**WORK REQUIRED:**
Restate the records below word for word, leaving nothing out.

**DATASET ENTRIES:**
- - -
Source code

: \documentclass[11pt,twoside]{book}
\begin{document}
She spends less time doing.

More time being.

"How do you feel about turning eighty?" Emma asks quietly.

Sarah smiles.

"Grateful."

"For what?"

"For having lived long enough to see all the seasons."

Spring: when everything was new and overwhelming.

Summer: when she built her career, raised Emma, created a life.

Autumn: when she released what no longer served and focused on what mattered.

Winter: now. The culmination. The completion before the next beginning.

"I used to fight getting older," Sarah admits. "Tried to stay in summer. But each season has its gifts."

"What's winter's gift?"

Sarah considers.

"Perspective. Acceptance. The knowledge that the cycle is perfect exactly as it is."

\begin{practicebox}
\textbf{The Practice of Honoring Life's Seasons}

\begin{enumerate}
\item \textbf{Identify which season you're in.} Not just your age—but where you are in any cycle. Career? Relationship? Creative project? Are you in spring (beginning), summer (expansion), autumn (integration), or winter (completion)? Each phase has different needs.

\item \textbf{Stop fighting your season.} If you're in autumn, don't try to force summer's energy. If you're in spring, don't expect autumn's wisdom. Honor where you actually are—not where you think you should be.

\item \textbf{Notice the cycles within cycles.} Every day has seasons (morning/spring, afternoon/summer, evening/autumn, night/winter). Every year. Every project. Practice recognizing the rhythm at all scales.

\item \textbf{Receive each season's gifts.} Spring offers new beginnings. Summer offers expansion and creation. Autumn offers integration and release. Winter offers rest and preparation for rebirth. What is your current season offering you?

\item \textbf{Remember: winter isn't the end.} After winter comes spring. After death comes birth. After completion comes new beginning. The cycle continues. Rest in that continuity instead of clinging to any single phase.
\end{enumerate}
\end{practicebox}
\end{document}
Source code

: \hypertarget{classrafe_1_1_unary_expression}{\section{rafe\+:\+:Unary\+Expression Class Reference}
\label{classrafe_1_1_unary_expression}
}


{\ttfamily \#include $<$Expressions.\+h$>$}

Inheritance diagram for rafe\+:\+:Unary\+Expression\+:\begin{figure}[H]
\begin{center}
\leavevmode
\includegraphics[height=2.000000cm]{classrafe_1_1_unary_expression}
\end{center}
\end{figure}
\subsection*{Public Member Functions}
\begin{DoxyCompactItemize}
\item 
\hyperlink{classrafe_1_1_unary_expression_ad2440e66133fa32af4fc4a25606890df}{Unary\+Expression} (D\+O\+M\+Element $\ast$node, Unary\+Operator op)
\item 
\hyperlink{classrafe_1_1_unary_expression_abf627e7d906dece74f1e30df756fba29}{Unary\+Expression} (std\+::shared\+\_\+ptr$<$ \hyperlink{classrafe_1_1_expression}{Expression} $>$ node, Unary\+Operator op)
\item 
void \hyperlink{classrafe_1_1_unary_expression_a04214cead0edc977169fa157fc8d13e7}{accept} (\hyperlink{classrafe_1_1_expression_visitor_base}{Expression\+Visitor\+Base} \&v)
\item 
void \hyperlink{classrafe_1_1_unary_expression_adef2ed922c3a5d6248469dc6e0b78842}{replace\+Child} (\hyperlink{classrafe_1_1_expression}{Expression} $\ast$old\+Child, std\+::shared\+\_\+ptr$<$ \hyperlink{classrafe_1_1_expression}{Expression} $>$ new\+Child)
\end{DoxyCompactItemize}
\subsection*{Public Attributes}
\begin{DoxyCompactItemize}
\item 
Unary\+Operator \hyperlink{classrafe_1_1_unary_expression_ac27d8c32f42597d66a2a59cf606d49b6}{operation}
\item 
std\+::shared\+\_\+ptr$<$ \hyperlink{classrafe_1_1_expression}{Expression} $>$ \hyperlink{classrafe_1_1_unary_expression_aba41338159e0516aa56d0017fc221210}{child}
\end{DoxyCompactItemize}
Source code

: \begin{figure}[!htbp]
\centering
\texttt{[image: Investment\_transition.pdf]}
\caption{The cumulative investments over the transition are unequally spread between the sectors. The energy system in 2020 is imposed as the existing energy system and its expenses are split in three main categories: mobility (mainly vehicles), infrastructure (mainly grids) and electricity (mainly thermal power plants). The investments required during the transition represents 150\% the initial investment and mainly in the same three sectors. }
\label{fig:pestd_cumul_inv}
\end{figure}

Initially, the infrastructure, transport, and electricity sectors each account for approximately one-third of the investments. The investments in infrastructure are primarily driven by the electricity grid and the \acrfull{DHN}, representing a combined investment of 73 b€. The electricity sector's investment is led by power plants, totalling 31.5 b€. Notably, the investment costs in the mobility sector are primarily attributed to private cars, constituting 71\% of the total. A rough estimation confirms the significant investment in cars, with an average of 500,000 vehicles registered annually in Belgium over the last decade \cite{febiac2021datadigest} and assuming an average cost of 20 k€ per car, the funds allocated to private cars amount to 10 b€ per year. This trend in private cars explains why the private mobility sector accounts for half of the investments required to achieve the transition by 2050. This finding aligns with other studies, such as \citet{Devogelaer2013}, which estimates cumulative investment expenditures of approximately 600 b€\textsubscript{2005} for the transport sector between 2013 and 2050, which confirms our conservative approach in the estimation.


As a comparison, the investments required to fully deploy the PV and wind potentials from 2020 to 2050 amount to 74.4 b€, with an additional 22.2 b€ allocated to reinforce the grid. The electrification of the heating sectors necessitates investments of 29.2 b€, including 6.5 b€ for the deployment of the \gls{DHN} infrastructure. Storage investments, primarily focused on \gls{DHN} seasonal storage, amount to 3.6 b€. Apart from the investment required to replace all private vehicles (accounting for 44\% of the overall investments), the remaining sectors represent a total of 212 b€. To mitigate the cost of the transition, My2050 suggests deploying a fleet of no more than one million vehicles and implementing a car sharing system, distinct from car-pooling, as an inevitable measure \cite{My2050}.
- - -
**THE COMPLETED TASK:**
Source code

: \documentclass[11pt,twoside]{book}
\begin{document}
She spends less time doing.

More time being.

"How do you feel about turning eighty?" Emma asks quietly.

Sarah smiles.

"Grateful."

"For what?"

"For having lived long enough to see all the seasons."

Spring: when everything was new and overwhelming.

Summer: when she built her career, raised Emma, created a life.

Autumn: when she released what no longer served and focused on what mattered.

Winter: now. The culmination. The completion before the next beginning.

"I used to fight getting older," Sarah admits. "Tried to stay in summer. But each season has its gifts."

"What's winter's gift?"

Sarah considers.

"Perspective. Acceptance. The knowledge that the cycle is perfect exactly as it is."

\begin{practicebox}
\textbf{The Practice of Honoring Life's Seasons}

\begin{enumerate}
\item \textbf{Identify which season you're in.} Not just your age—but where you are in any cycle. Career? Relationship? Creative project? Are you in spring (beginning), summer (expansion), autumn (integration), or winter (completion)? Each phase has different needs.

\item \textbf{Stop fighting your season.} If you're in autumn, don't try to force summer's energy. If you're in spring, don't expect autumn's wisdom. Honor where you actually are—not where you think you should be.

\item \textbf{Notice the cycles within cycles.} Every day has seasons (morning/spring, afternoon/summer, evening/autumn, night/winter). Every year. Every project. Practice recognizing the rhythm at all scales.

\item \textbf{Receive each season's gifts.} Spring offers new beginnings. Summer offers expansion and creation. Autumn offers integration and release. Winter offers rest and preparation for rebirth. What is your current season offering you?

\item \textbf{Remember: winter isn't the end.} After winter comes spring. After death comes birth. After completion comes new beginning. The cycle continues. Rest in that continuity instead of clinging to any single phase.
\end{enumerate}
\end{practicebox}
\end{document}
Source code

: \hypertarget{classrafe_1_1_unary_expression}{\section{rafe\+:\+:Unary\+Expression Class Reference}
\label{classrafe_1_1_unary_expression}
}


{\ttfamily \#include $<$Expressions.\+h$>$}

Inheritance diagram for rafe\+:\+:Unary\+Expression\+:\begin{figure}[H]
\begin{center}
\leavevmode
\includegraphics[height=2.000000cm]{classrafe_1_1_unary_expression}
\end{center}
\end{figure}
\subsection*{Public Member Functions}
\begin{DoxyCompactItemize}
\item 
\hyperlink{classrafe_1_1_unary_expression_ad2440e66133fa32af4fc4a25606890df}{Unary\+Expression} (D\+O\+M\+Element $\ast$node, Unary\+Operator op)
\item 
\hyperlink{classrafe_1_1_unary_expression_abf627e7d906dece74f1e30df756fba29}{Unary\+Expression} (std\+::shared\+\_\+ptr$<$ \hyperlink{classrafe_1_1_expression}{Expression} $>$ node, Unary\+Operator op)
\item 
void \hyperlink{classrafe_1_1_unary_expression_a04214cead0edc977169fa157fc8d13e7}{accept} (\hyperlink{classrafe_1_1_expression_visitor_base}{Expression\+Visitor\+Base} \&v)
\item 
void \hyperlink{classrafe_1_1_unary_expression_adef2ed922c3a5d6248469dc6e0b78842}{replace\+Child} (\hyperlink{classrafe_1_1_expression}{Expression} $\ast$old\+Child, std\+::shared\+\_\+ptr$<$ \hyperlink{classrafe_1_1_expression}{Expression} $>$ new\+Child)
\end{DoxyCompactItemize}
\subsection*{Public Attributes}
\begin{DoxyCompactItemize}
\item 
Unary\+Operator \hyperlink{classrafe_1_1_unary_expression_ac27d8c32f42597d66a2a59cf606d49b6}{operation}
\item 
std\+::shared\+\_\+ptr$<$ \hyperlink{classrafe_1_1_expression}{Expression} $>$ \hyperlink{classrafe_1_1_unary_expression_aba41338159e0516aa56d0017fc221210}{child}
\end{DoxyCompactItemize}
Source code

: \begin{figure}[!htbp]
\centering
\texttt{[image: Investment\_transition.pdf]}
\caption{The cumulative investments over the transition are unequally spread between the sectors. The energy system in 2020 is imposed as the existing energy system and its expenses are split in three main categories: mobility (mainly vehicles), infrastructure (mainly grids) and electricity (mainly thermal power plants). The investments required during the transition represents 150\% the initial investment and mainly in the same three sectors. }
\label{fig:pestd_cumul_inv}
\end{figure}

Initially, the infrastructure, transport, and electricity sectors each account for approximately one-third of the investments. The investments in infrastructure are primarily driven by the electricity grid and the \acrfull{DHN}, representing a combined investment of 73 b€. The electricity sector's investment is led by power plants, totalling 31.5 b€. Notably, the investment costs in the mobility sector are primarily attributed to private cars, constituting 71\% of the total. A rough estimation confirms the significant investment in cars, with an average of 500,000 vehicles registered annually in Belgium over the last decade \cite{febiac2021datadigest} and assuming an average cost of 20 k€ per car, the funds allocated to private cars amount to 10 b€ per year. This trend in private cars explains why the private mobility sector accounts for half of the investments required to achieve the transition by 2050. This finding aligns with other studies, such as \citet{Devogelaer2013}, which estimates cumulative investment expenditures of approximately 600 b€\textsubscript{2005} for the transport sector between 2013 and 2050, which confirms our conservative approach in the estimation.


As a comparison, the investments required to fully deploy the PV and wind potentials from 2020 to 2050 amount to 74.4 b€, with an additional 22.2 b€ allocated to reinforce the grid. The electrification of the heating sectors necessitates investments of 29.2 b€, including 6.5 b€ for the deployment of the \gls{DHN} infrastructure. Storage investments, primarily focused on \gls{DHN} seasonal storage, amount to 3.6 b€. Apart from the investment required to replace all private vehicles (accounting for 44\% of the overall investments), the remaining sectors represent a total of 212 b€. To mitigate the cost of the transition, My2050 suggests deploying a fleet of no more than one million vehicles and implementing a car sharing system, distinct from car-pooling, as an inevitable measure \cite{My2050}.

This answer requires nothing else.